### Stored data entries:
%%
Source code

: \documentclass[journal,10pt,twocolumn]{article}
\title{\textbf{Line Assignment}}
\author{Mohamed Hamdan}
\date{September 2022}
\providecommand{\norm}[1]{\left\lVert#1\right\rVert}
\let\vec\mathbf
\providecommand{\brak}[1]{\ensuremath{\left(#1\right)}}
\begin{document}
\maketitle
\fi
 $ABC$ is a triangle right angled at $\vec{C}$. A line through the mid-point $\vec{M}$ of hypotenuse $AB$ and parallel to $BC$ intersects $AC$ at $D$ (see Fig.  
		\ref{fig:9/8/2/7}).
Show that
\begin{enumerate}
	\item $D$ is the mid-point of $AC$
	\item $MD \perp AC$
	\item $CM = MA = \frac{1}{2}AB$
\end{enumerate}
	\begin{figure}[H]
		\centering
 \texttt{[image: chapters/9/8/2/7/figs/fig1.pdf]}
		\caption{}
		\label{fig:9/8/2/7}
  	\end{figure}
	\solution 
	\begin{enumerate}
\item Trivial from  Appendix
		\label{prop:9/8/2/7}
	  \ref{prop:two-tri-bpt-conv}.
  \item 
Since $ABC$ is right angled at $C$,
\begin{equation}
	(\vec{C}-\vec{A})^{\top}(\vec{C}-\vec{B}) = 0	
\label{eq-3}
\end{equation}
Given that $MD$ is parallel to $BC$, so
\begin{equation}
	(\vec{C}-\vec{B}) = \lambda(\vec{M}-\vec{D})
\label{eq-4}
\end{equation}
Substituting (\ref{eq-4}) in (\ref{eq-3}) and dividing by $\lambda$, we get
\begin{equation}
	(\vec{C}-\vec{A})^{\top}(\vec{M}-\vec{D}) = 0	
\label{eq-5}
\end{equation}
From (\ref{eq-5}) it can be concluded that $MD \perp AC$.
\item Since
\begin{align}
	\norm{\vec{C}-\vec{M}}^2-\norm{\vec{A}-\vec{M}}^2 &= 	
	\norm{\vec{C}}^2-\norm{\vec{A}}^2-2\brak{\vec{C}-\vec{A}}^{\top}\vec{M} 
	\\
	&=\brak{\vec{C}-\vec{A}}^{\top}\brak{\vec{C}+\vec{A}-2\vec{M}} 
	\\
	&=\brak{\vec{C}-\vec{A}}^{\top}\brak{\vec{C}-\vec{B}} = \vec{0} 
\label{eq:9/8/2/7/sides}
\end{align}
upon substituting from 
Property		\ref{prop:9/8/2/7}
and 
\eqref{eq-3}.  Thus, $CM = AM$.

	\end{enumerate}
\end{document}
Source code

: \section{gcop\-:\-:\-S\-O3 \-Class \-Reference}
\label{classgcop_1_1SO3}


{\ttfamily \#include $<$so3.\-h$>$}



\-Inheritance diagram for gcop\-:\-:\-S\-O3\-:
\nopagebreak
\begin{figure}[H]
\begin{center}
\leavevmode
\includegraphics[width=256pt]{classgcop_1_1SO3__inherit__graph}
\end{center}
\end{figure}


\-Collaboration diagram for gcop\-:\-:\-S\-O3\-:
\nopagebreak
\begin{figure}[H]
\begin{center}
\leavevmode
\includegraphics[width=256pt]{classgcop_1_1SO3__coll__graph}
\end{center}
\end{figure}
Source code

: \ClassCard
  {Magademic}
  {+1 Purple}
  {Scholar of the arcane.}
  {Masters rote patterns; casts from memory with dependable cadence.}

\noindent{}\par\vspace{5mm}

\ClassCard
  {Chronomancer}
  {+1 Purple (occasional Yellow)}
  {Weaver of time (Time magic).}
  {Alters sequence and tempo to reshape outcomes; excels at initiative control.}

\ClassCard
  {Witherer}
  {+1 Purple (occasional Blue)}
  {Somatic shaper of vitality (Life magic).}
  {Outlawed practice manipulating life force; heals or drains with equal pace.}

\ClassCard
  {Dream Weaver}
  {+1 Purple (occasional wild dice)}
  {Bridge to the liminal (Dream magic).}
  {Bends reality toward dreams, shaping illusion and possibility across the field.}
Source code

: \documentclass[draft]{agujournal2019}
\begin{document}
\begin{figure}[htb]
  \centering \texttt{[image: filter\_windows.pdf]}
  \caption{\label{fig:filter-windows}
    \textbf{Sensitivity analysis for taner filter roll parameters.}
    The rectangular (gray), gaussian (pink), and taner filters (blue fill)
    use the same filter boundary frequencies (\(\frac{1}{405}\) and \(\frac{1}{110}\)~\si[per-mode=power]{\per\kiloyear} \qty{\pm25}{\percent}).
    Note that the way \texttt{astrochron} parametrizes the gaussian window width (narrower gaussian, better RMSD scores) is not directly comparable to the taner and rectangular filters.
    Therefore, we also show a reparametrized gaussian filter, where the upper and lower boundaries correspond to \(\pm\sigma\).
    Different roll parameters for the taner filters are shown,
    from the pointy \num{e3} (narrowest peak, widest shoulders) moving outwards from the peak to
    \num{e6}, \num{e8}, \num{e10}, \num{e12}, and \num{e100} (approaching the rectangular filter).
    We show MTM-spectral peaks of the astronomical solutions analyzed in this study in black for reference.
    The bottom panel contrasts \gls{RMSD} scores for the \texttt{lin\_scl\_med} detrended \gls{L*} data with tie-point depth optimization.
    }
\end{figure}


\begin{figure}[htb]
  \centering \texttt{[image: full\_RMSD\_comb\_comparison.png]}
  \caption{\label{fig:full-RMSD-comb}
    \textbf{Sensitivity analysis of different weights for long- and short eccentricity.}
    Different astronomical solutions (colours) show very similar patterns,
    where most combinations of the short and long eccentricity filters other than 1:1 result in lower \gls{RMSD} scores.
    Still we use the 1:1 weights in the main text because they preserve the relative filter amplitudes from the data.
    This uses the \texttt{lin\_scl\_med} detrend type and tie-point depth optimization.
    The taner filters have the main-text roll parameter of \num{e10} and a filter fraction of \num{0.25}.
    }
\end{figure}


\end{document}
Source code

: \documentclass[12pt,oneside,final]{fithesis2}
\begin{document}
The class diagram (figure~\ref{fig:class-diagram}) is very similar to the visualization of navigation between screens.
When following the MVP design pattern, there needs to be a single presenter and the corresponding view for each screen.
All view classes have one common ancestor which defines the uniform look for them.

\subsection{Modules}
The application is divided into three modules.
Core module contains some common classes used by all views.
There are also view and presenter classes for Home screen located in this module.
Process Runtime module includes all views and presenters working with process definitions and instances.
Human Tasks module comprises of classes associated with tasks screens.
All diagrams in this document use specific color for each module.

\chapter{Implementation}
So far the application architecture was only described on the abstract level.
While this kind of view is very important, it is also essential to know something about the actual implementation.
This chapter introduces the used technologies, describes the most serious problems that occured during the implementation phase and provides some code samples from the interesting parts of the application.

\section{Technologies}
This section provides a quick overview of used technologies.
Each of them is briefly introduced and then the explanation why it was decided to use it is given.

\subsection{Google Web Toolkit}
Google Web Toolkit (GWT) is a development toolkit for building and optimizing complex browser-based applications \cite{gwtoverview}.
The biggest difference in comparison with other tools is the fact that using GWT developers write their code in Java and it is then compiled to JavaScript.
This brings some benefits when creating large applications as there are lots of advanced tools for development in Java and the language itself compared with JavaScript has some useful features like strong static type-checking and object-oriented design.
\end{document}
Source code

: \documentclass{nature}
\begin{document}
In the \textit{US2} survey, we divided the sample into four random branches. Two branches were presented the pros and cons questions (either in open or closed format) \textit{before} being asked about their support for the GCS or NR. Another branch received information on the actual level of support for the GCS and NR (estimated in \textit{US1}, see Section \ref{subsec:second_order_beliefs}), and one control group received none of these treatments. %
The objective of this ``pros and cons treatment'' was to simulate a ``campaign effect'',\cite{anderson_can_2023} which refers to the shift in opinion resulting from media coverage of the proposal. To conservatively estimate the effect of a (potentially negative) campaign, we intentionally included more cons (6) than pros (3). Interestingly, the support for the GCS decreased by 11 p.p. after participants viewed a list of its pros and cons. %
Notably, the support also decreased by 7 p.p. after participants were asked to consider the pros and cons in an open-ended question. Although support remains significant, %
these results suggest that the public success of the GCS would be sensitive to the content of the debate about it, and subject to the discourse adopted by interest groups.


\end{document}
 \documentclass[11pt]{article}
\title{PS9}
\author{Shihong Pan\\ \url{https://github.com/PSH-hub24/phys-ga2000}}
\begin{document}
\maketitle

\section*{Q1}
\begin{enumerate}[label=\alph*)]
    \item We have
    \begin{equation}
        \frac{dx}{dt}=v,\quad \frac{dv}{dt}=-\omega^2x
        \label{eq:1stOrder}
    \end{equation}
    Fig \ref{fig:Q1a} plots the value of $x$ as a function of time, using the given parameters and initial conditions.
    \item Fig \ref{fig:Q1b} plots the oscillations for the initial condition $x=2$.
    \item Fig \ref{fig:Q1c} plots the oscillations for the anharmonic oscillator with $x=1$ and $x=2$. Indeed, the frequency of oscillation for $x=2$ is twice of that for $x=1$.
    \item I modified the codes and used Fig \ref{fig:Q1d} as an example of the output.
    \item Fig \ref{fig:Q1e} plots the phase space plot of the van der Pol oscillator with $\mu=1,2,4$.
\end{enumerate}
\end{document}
%%
### Task prompt:
Among the lines of the data above, count those containing the word "subsection" and report the total alone.

### Solution to this problem:
2